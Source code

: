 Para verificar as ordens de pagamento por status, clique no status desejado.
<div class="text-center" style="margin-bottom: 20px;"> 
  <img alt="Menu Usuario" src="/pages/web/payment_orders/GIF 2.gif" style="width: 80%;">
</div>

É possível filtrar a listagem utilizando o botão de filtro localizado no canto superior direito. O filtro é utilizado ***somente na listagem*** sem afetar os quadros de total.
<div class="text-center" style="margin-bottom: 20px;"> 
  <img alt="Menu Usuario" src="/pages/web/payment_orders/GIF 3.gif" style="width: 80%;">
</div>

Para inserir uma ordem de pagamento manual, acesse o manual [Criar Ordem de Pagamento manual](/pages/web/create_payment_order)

▬▬▬▬▬▬

» **What the task asks**
Repeat exactly, and only, the lines from the line containing "É possível filtrar" through the last line of the records above, both included.

» **Exercise result**
É possível filtrar a listagem utilizando o botão de filtro localizado no canto superior direito. O filtro é utilizado ***somente na listagem*** sem afetar os quadros de total.
<div class="text-center" style="margin-bottom: 20px;"> 
  <img alt="Menu Usuario" src="/pages/web/payment_orders/GIF 3.gif" style="width: 80%;">
</div>

Para inserir uma ordem de pagamento manual, acesse o manual [Criar Ordem de Pagamento manual](/pages/web/create_payment_order)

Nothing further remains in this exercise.